### Task inputs
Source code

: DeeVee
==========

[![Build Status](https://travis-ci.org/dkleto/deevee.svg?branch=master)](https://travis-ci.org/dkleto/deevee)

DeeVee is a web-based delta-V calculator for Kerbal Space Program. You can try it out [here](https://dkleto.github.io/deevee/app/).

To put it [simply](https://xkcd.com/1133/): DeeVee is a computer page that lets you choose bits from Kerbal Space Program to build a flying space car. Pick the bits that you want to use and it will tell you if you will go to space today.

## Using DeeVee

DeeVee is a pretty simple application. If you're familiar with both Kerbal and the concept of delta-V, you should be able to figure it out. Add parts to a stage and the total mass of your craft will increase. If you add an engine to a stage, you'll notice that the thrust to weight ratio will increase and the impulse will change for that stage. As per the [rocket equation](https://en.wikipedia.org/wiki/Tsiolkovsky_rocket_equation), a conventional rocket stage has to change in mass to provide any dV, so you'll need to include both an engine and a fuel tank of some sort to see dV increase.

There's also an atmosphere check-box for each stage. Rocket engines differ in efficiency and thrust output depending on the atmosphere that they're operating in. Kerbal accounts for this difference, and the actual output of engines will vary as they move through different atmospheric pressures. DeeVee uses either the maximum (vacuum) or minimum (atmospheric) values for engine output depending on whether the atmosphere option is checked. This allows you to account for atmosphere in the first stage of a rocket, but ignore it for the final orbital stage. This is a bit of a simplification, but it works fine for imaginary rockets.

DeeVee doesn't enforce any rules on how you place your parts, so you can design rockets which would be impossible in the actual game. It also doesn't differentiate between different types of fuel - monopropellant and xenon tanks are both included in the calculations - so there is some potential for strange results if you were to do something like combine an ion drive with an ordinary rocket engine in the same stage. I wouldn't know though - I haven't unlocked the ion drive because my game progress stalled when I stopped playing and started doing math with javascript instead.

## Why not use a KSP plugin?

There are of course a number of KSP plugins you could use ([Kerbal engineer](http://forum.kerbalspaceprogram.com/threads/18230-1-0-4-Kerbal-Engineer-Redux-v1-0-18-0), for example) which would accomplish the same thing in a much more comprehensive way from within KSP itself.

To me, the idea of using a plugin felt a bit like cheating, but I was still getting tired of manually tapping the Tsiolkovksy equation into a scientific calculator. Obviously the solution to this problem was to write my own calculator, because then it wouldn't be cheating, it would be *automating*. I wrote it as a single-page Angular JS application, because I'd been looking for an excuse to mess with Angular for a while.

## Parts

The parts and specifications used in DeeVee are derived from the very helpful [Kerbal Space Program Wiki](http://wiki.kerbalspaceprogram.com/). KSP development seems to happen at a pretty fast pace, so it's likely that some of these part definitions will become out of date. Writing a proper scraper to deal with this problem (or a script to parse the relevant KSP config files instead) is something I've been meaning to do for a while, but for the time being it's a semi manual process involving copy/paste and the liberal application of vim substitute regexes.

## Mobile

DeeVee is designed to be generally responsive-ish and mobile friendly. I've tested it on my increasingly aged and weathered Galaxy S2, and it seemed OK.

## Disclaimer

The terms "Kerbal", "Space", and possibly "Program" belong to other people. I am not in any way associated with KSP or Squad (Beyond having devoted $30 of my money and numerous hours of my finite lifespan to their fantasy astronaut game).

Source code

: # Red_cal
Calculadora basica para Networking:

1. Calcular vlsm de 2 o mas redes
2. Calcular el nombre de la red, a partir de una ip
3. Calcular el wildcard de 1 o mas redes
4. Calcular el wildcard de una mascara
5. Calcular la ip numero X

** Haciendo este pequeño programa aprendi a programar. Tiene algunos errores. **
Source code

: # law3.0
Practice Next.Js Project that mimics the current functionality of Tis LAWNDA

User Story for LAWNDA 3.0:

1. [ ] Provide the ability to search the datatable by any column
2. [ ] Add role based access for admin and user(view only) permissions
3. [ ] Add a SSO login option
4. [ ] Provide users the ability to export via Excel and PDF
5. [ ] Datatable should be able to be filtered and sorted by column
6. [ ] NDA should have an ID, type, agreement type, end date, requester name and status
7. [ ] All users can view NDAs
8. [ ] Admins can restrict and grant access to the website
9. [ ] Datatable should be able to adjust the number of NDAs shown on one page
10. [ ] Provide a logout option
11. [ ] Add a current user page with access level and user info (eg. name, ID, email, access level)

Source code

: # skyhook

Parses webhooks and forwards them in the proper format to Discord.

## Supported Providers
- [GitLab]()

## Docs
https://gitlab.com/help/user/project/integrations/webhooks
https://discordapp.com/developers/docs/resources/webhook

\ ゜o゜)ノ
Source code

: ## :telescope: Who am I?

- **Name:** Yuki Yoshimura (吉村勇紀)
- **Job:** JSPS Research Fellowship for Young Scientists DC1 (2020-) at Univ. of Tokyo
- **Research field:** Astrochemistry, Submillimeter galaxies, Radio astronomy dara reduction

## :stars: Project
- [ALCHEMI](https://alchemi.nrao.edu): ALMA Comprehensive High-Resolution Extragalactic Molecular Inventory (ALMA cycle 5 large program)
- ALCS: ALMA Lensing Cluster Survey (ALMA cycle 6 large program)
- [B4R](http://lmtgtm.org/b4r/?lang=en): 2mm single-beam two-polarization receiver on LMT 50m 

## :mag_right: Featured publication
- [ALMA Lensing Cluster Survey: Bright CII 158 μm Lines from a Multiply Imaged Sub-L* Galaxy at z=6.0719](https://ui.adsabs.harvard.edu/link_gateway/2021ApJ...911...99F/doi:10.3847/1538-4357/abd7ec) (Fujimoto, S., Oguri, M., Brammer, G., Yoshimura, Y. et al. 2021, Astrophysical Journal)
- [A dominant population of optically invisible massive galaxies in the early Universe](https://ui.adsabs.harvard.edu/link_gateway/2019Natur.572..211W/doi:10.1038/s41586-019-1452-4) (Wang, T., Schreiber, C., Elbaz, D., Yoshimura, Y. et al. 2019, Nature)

### Work request
Select all lines in the listing above where the word "based" appears, and show them.

### Output of the exercise
DeeVee is a web-based delta-V calculator for Kerbal Space Program. You can try it out [here](https://dkleto.github.io/deevee/app/).
2. [ ] Add role based access for admin and user(view only) permissions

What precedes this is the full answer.